Questi esempi dimostrano come le trattative commerciali siano spesso un mezzo per influenzare le politiche interne dell’Unione europea.

Dazi sull’Ue, quali conseguenze?

Secondo i calcoli di Bloomberg Economics, la minaccia di dazi del 50% avanzata da Trump colpirebbe 321 miliardi di dollari di scambi commerciali di merci tra Stati Uniti e Unione europea, riducendo il prodotto interno lordo degli Usa di quasi lo 0,6% e aumentando i prezzi di oltre lo 0,3%.
Il presidente Trump ha dichiarato di voler utilizzare i dazi per incoraggiare le aziende a costruire impianti negli Stati Uniti piuttosto che all’estero per produrre beni. Lo stesso giorno in cui ha annunciato la minaccia di dazi del 50%, ha anche minacciato dazi del 25% sugli smartphone prodotti all’estero da aziende come Apple Inc. e Samsung Electronics Co.

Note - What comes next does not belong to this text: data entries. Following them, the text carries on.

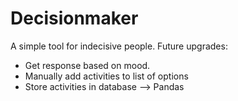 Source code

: # Decisionmaker
 A simple tool for indecisive people. 
 Future upgrades:
 - Get response based on mood.
 - Manually add activities to list of options
 - Store activities in database --> Pandas
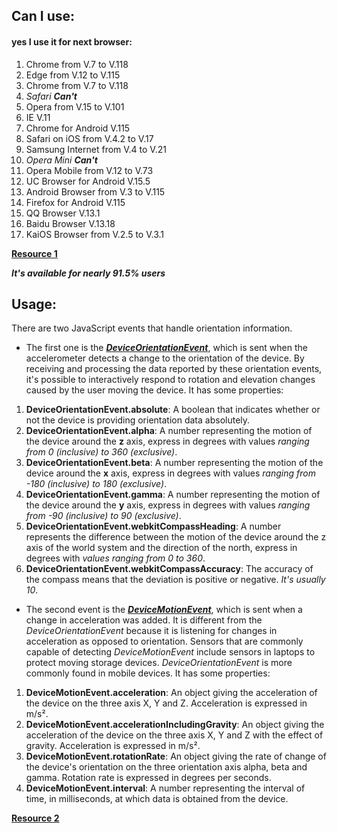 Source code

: ## Can I use:
#### yes I use it for next browser:
1. Chrome from V.7 to V.118
2. Edge from V.12 to V.115
3. Chrome from V.7 to V.118
4. *Safari **Can't***
5. Opera from V.15 to V.101
6. IE V.11
7. Chrome for Android V.115
8. Safari on iOS from V.4.2 to V.17
9. Samsung Internet from V.4 to V.21
10. *Opera Mini **Can't***
11. Opera Mobile from V.12 to V.73
12. UC Browser for Android V.15.5
13. Android Browser from V.3 to V.115
14. Firefox for Android V.115
15. QQ Browser V.13.1
16. Baidu Browser V.13.18
17. KaiOS Browser from V.2.5 to V.3.1

[**Resource 1**](https://caniuse.com/deviceorientation)

***It's available for nearly **91.5%** users***
## Usage:
There are two JavaScript events that handle orientation information.
- The first one is the [***DeviceOrientationEvent***](https://developer.mozilla.org/en-US/docs/Web/API/DeviceOrientationEvent), which is sent when the accelerometer detects a change to the orientation of the device. By receiving and processing the data reported by these orientation events, it's possible to interactively respond to rotation and elevation changes caused by the user moving the device. It has some properties:
1. **DeviceOrientationEvent.absolute**: A boolean that indicates whether or not the device is providing orientation data absolutely.
2. **DeviceOrientationEvent.alpha**: A number representing the motion of the device around the **z** axis, express in degrees with values *ranging from 0 (inclusive) to 360 (exclusive)*.
3. **DeviceOrientationEvent.beta**: A number representing the motion of the device around the **x** axis, express in degrees with values *ranging from -180 (inclusive) to 180 (exclusive)*.
4. **DeviceOrientationEvent.gamma**: A number representing the motion of the device around the **y** axis, express in degrees with values *ranging from -90 (inclusive) to 90 (exclusive)*.
5. **DeviceOrientationEvent.webkitCompassHeading**: A number represents the difference between the motion of the device around the z axis of the world system and the direction of the north, express in degrees with *values ranging from 0 to 360*.
6. **DeviceOrientationEvent.webkitCompassAccuracy**: The accuracy of the compass means that the deviation is positive or negative. *It's usually 10*.

- The second event is the [***DeviceMotionEvent***](https://developer.mozilla.org/en-US/docs/Web/API/DeviceMotionEvent), which is sent when a change in acceleration was added. It is different from the *DeviceOrientationEvent* because it is listening for changes in acceleration as opposed to orientation. Sensors that are commonly capable of detecting *DeviceMotionEvent* include sensors in laptops to protect moving storage devices. *DeviceOrientationEvent* is more commonly found in mobile devices. It has some properties:
1. **DeviceMotionEvent.acceleration**: An object giving the acceleration of the device on the three axis X, Y and Z. Acceleration is expressed in m/s².
2. **DeviceMotionEvent.accelerationIncludingGravity**: An object giving the acceleration of the device on the three axis X, Y and Z with the effect of gravity. Acceleration is expressed in m/s².
3. **DeviceMotionEvent.rotationRate**: An object giving the rate of change of the device's orientation on the three orientation axis alpha, beta and gamma. Rotation rate is expressed in degrees per seconds.
4. **DeviceMotionEvent.interval**: A number representing the interval of time, in milliseconds, at which data is obtained from the device.

[**Resource 2**](https://developer.mozilla.org/en-US/docs/Web/API/Device_orientation_events/Detecting_device_orientation)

Non vogliamo produrre scarpe da ginnastica e magliette, vogliamo produrre equipaggiamento militare“, ha detto Trump, aggiungendo di voler realizzare “grandi cose” negli Stati Uniti, citando lo sviluppo di chip, computer e intelligenza artificiale.

E mentre alle minacce seguono negoziati complessi e rinvii, le conseguenze di quanto sta accadendo tra Usa e Ue sono già visibili.

Le previsioni economiche dell’Ue

A dimostrazione della prudenza con la quale si procede nei negoziati, la Commissione europea taglia le stima di crescita nelle previsioni economiche primaverili: nel 2025 espansione dell’area euro dello 0,9% e nel 2026 dell’1,4% (a novembre gli indici erano rispettivamente 1,3% e 1,6%). Analoghe le revisioni per il Prodotto interno lordo dell’Ue nel suo complesso. Bruxelles vede un’espansione del Pil dell’1,1% (e non più 1,5) e nel 2026 crescita dell’1,5% (anziché 1,8 per cento).

Congestione portuale

Il rinvio al 9 luglio dei dazi al 50% imposti da Donald Trump all’Unione europea introduce una nuova variabile nei già critici problemi di congestione portuale. Con la proroga delle tariffe, gli operatori del settore marittimo devono ora ricalibrare le loro strategie per il trasporto transatlantico.

I tempi di attesa per l’attracco sono aumentati del 77% a Bremerhaven, in Germania, tra fine marzo e metà maggio. I ritardi sono aumentati del 37% ad Anversa e del 49% ad Amburgo nello stesso periodo, con tempi di attesa più lunghi anche a Rotterdam e a Felixstowe, nel Regno Unito. Ad evidenziarlo è il rapporto pubblicato venerdì da Drewry, una società di consulenza marittima con sede a Londra che ha sottolineato il forte aumento dei tempi di attesa nei principali porti europei e la conseguente impennata della domanda di trasporto tra Stati Uniti e Cina, come possibile conseguenza diretta delle minacce del tycoon.

Questo rinvio potrebbe ulteriormente modificare gli equilibri dei flussi commerciali, con gli spedizionieri costretti a riprogrammare le rotte e a gestire stock maggiori per anticipare possibili nuovi aumenti dei dazi. Inoltre, con l’incertezza legata a future decisioni politiche di Washington, le compagnie di navigazione potrebbero dover affrontare costi di trasporto ancora più elevati, contribuendo alla volatilità del mercato e all’aumento dei prezzi per i consumatori.